Where there are historic centers of Italian immigration, there tend to be Godfathers.
According to Bagliani, “The Godfather is not universal.” The Hammonton deli has been around since 1959, but the Godfather’s appearance on their sub menu grew out of changing tastes in the early 2000s. “When we brought in specialty [foods], we got into those next-level [Italian meats]. They were very popular with Italians and Italian Americans, but really with everyone.” So the Godfather was born as an upgraded Italian hoagie. “Instead of Genoa salami, let’s do soppressata; instead of capicola, which is a cooked American product, let’s do cured coppa [capocollo]. We took the idea of the American hoagie and juiced it up to make it specialty.”

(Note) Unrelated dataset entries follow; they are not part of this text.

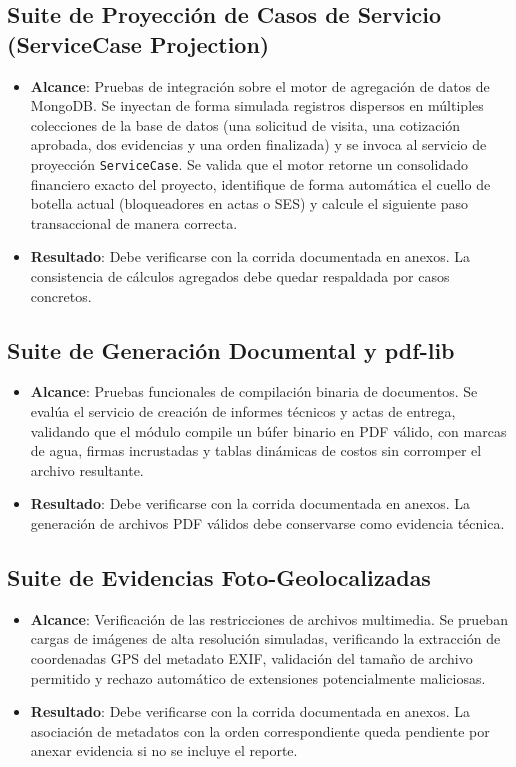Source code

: \subsection{Suite de Proyección de Casos de Servicio (ServiceCase Projection)}
\begin{itemize}
    \item \textbf{Alcance}: Pruebas de integración sobre el motor de agregación de datos de MongoDB. Se inyectan de forma simulada registros dispersos en múltiples colecciones de la base de datos (una solicitud de visita, una cotización aprobada, dos evidencias y una orden finalizada) y se invoca al servicio de proyección \texttt{ServiceCase}. Se valida que el motor retorne un consolidado financiero exacto del proyecto, identifique de forma automática el cuello de botella actual (bloqueadores en actas o SES) y calcule el siguiente paso transaccional de manera correcta.
    \item \textbf{Resultado}: Debe verificarse con la corrida documentada en anexos. La consistencia de cálculos agregados debe quedar respaldada por casos concretos.
\end{itemize}

\subsection{Suite de Generación Documental y pdf-lib}
\begin{itemize}
    \item \textbf{Alcance}: Pruebas funcionales de compilación binaria de documentos. Se evalúa el servicio de creación de informes técnicos y actas de entrega, validando que el módulo compile un búfer binario en PDF válido, con marcas de agua, firmas incrustadas y tablas dinámicas de costos sin corromper el archivo resultante.
    \item \textbf{Resultado}: Debe verificarse con la corrida documentada en anexos. La generación de archivos PDF válidos debe conservarse como evidencia técnica.
\end{itemize}

\subsection{Suite de Evidencias Foto-Geolocalizadas}
\begin{itemize}
    \item \textbf{Alcance}: Verificación de las restricciones de archivos multimedia. Se prueban cargas de imágenes de alta resolución simuladas, verificando la extracción de coordenadas GPS del metadato EXIF, validación del tamaño de archivo permitido y rechazo automático de extensiones potencialmente maliciosas.
    \item \textbf{Resultado}: Debe verificarse con la corrida documentada en anexos. La asociación de metadatos con la orden correspondiente queda pendiente por anexar evidencia si no se incluye el reporte.
\end{itemize}

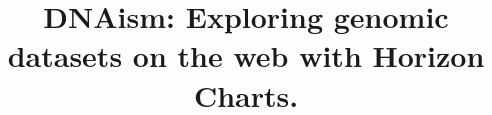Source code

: \documentclass{bmcart}
\begin{document}
\begin{frontmatter}

\begin{fmbox}

\title{DNAism: Exploring genomic datasets on the web with Horizon Charts. }


\author[
   addressref={aff1},                   %
   corref={aff1},                       %
   email={deiros@bcm.edu}   %
]{ }
\author[
   addressref={aff1,aff2},
   email={deiros@bcm.edu}
]{ }
\author[
   addressref={aff1,aff2},
   email={deiros@bcm.edu}
]{ }


\address[id=aff1]{%
  , %
  ,                     %
  ,                              %
}

\address[id=aff2]{%
  ,
  ,                     %
  ,                              %
}




\end{fmbox}
\end{frontmatter}
\end{document}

Similarly, Cacia thinks of his Godfather as “our version of the Italian hoagie,” the noteworthy difference being not in the meat but in the cheese, sharp instead of mild provolone. A billboard featuring the sandwich stands not far from the deli, over the Red Carpet Inn on the Black Horse Pike. Cacia claims the family was doing the sandwich at its first South Jersey location, in Blackwood, 40 years ago, “but we didn’t start calling it ‘the Godfather’ till we opened [a location] in Hammonton 20 years ago.” (This gives Hammonton a third claim to fame, after its mighty blueberry industry and Kellyanne Conway.)
Up I-95 at Anthony’s, Sandomenico says the Godfather has been on the menu since day one. That’s 1987, back when Anthony Russo opened on Halstead Avenue, 14 miles from the Connecticut border. Dave Avicolli, who has owned Ro-Lynn with partner Steve Yancey since 1998, dates their Godfather to the late ’60s, a creation of the original owners, the Carmolingo family. After The Godfather premiered in 1972, they rechristened the sandwich in honor of the film. “You can go anywhere and find something similar,” Avicolli says, noting that each deli adds their own signature. At Ro-Lynn, that’s true prosciutto di Parma and their own house-roasted hot and sweet peppers.
So the Godfather is less a specific combination of ingredients than it is a sandwich as vibe—a little bit distinguished Don Corleone, a little bit Furio Giunta in flashy Versace silk. The namesake was like a mark of quality under which enterprising deli owners could create whatever made their sandwich-artist hearts soar. Can’t you hear the nonnas pulling paper tickets at the meat counter? “It’s their Godfather. It must be good.”